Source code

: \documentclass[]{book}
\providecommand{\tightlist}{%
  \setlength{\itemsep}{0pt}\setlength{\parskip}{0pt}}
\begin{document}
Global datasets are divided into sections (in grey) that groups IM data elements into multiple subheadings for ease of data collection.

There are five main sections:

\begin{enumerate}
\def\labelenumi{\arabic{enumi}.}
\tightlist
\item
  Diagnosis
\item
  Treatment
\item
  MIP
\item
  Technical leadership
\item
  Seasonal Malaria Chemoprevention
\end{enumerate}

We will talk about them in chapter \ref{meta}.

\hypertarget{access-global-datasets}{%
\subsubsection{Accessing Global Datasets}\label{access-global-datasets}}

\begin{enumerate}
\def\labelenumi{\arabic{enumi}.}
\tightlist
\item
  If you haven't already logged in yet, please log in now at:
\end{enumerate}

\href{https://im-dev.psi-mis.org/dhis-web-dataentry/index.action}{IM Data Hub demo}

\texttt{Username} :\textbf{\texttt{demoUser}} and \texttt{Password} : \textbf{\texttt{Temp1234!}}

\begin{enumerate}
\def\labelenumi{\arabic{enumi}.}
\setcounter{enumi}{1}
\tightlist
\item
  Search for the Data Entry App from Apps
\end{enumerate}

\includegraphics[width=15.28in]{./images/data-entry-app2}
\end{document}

§ **WHAT TO PRODUCE**:
A verbatim copy of all the records is required. Write it out in full.

§ **YOUR SOLUTION**:
Source code

: \documentclass[]{book}
\providecommand{\tightlist}{%
  \setlength{\itemsep}{0pt}\setlength{\parskip}{0pt}}
\begin{document}
Global datasets are divided into sections (in grey) that groups IM data elements into multiple subheadings for ease of data collection.

There are five main sections:

\begin{enumerate}
\def\labelenumi{\arabic{enumi}.}
\tightlist
\item
  Diagnosis
\item
  Treatment
\item
  MIP
\item
  Technical leadership
\item
  Seasonal Malaria Chemoprevention
\end{enumerate}

We will talk about them in chapter \ref{meta}.

\hypertarget{access-global-datasets}{%
\subsubsection{Accessing Global Datasets}\label{access-global-datasets}}

\begin{enumerate}
\def\labelenumi{\arabic{enumi}.}
\tightlist
\item
  If you haven't already logged in yet, please log in now at:
\end{enumerate}

\href{https://im-dev.psi-mis.org/dhis-web-dataentry/index.action}{IM Data Hub demo}

\texttt{Username} :\textbf{\texttt{demoUser}} and \texttt{Password} : \textbf{\texttt{Temp1234!}}

\begin{enumerate}
\def\labelenumi{\arabic{enumi}.}
\setcounter{enumi}{1}
\tightlist
\item
  Search for the Data Entry App from Apps
\end{enumerate}

\includegraphics[width=15.28in]{./images/data-entry-app2}
\end{document}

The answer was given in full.